El Titanic llamado Chivas

Del ridículo nadie salva a Chivas. Todo lo bien que se habló del equipo de Matías Almeyda por la obtención del campeonato hace cinco meses, pierde sentido si se contrasta con el desastroso Torneo Apertura 2017 que han protagonizado el argentino y sus mexicanos. Una clamorosa venida a pique.

Nueve puntos en doce partidos no admite justificación. Lo hicieron mal desde que inició el campeonato y no fueron los seleccionados, las lesiones o los arbitrajes, fue –primero- por la incapacidad del Pelado Almeyda para planificar el mejor desempeño bajo la presión de defender un título.

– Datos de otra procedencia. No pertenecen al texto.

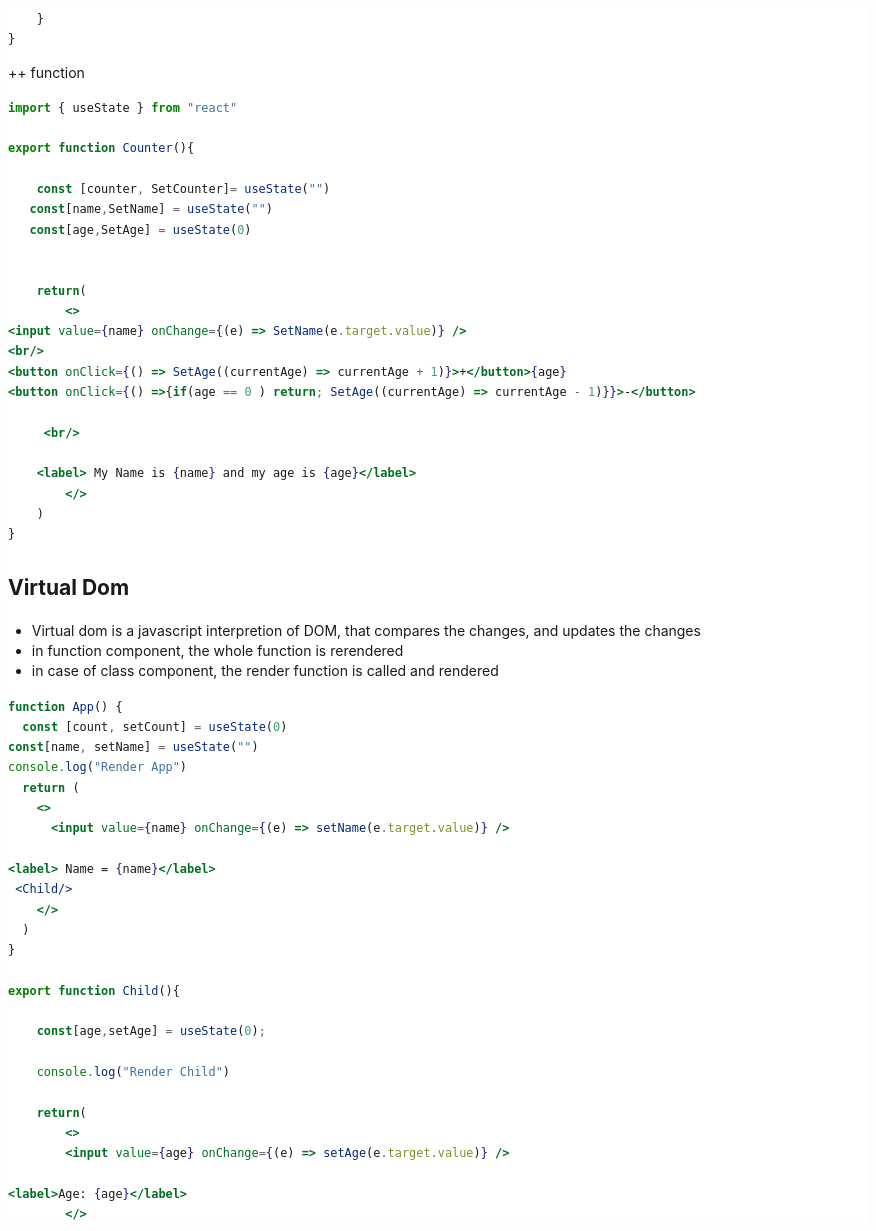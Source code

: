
 ```jsx
    }
}
```

++ function 

```jsx
import { useState } from "react"

export function Counter(){

    const [counter, SetCounter]= useState("")
   const[name,SetName] = useState("")
   const[age,SetAge] = useState(0)


    return(
        <>
<input value={name} onChange={(e) => SetName(e.target.value)} />
<br/>
<button onClick={() => SetAge((currentAge) => currentAge + 1)}>+</button>{age}
<button onClick={() =>{if(age == 0 ) return; SetAge((currentAge) => currentAge - 1)}}>-</button>

     <br/>

    <label> My Name is {name} and my age is {age}</label>   
        </>
    )
} 
```

## Virtual Dom 

+ Virtual dom is a javascript interpretion of DOM, that compares the changes, and updates the changes 
+ in function component, the whole function is rerendered
+ in case of class component, the render function is called and rendered

```jsx
function App() {
  const [count, setCount] = useState(0)
const[name, setName] = useState("")
console.log("Render App")
  return (
    <>
      <input value={name} onChange={(e) => setName(e.target.value)} />

<label> Name = {name}</label>
 <Child/>
    </>
  )
}

export function Child(){

    const[age,setAge] = useState(0);

    console.log("Render Child")

    return(
        <>
        <input value={age} onChange={(e) => setAge(e.target.value)} />

<label>Age: {age}</label>
        </>
```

Mostró su falta de preparación en ese terreno.

Después –y segundo- la directiva pecó de arrogancia; no fueron por alguien para reforzarse, pensaron que la pobre y raquítica fórmula mexicanísima les funcionaría igualmente, que la suerte no los abandonaría, porque sí, fueron campeones por suerte. Tantísimos juegos sin ganar, pero el Rebaño Sagrado llegó a la Final… y la ganó bien.

Mañana el Pelado y su gente se expone a un ridículo mayor; Chivas visitará al América, un rival con realidad abismalmente distinta, y qué bueno, quizá ya va siendo hora que en el club rojiblanco se tomen en serio la defensa de un título, más allá de la retórica de su técnico, quien por cierto juega en su entorno con que se va-se queda, se va-se queda, lo que tampoco ayudó mucho a la estabilidad del plantel.

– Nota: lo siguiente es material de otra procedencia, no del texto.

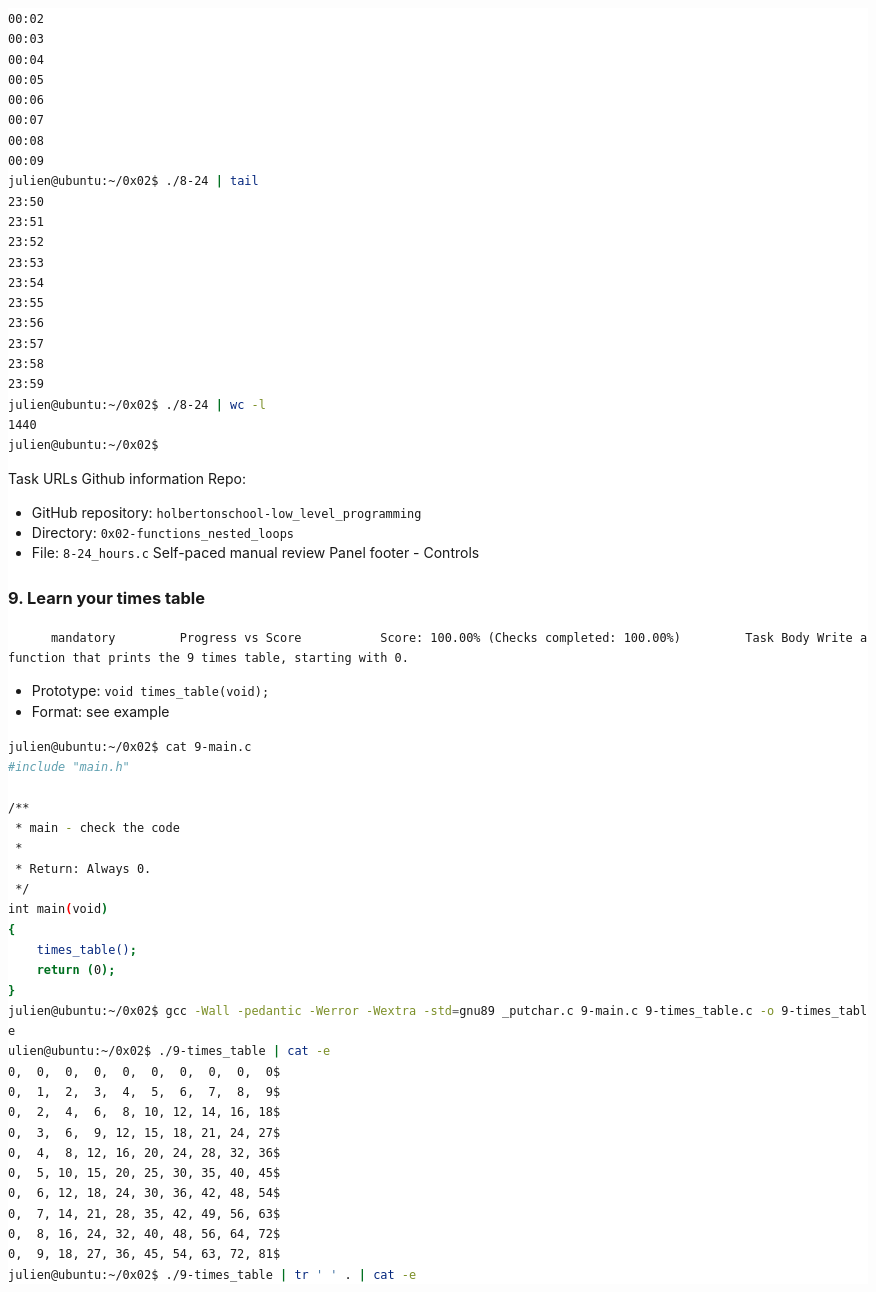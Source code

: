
 ```bash
00:02
00:03
00:04
00:05
00:06
00:07
00:08
00:09
julien@ubuntu:~/0x02$ ./8-24 | tail
23:50
23:51
23:52
23:53
23:54
23:55
23:56
23:57
23:58
23:59
julien@ubuntu:~/0x02$ ./8-24 | wc -l
1440
julien@ubuntu:~/0x02$ 

```
 Task URLs  Github information Repo:
* GitHub repository:  ` holbertonschool-low_level_programming ` 
* Directory:  ` 0x02-functions_nested_loops ` 
* File:  ` 8-24_hours.c ` 
 Self-paced manual review  Panel footer - Controls 
### 9. Learn your times table
          mandatory         Progress vs Score           Score: 100.00% (Checks completed: 100.00%)         Task Body Write a function that prints the 9 times table, starting with 0.
* Prototype:  ` void times_table(void); ` 
* Format: see example
```bash
julien@ubuntu:~/0x02$ cat 9-main.c
#include "main.h"

/**
 * main - check the code
 *
 * Return: Always 0.
 */
int main(void)
{
    times_table();
    return (0);
}
julien@ubuntu:~/0x02$ gcc -Wall -pedantic -Werror -Wextra -std=gnu89 _putchar.c 9-main.c 9-times_table.c -o 9-times_table
ulien@ubuntu:~/0x02$ ./9-times_table | cat -e
0,  0,  0,  0,  0,  0,  0,  0,  0,  0$
0,  1,  2,  3,  4,  5,  6,  7,  8,  9$
0,  2,  4,  6,  8, 10, 12, 14, 16, 18$
0,  3,  6,  9, 12, 15, 18, 21, 24, 27$
0,  4,  8, 12, 16, 20, 24, 28, 32, 36$
0,  5, 10, 15, 20, 25, 30, 35, 40, 45$
0,  6, 12, 18, 24, 30, 36, 42, 48, 54$
0,  7, 14, 21, 28, 35, 42, 49, 56, 63$
0,  8, 16, 24, 32, 40, 48, 56, 64, 72$
0,  9, 18, 27, 36, 45, 54, 63, 72, 81$
julien@ubuntu:~/0x02$ ./9-times_table | tr ' ' . | cat -e
```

Si Chivas quiere conservar a Almeyda le tiene que ofrecer un equipo competitivo en serio para el próximo torneo, porque en estas condiciones el contrato convenido para cinco años –de los cuales quedan cuatro- será papel mojado. Y no creo que el Pelado, un tipo tan ganador, quiera seguir dirigiendo a un equipo que simula tener ambiciones, pero fracasa en el primer intento.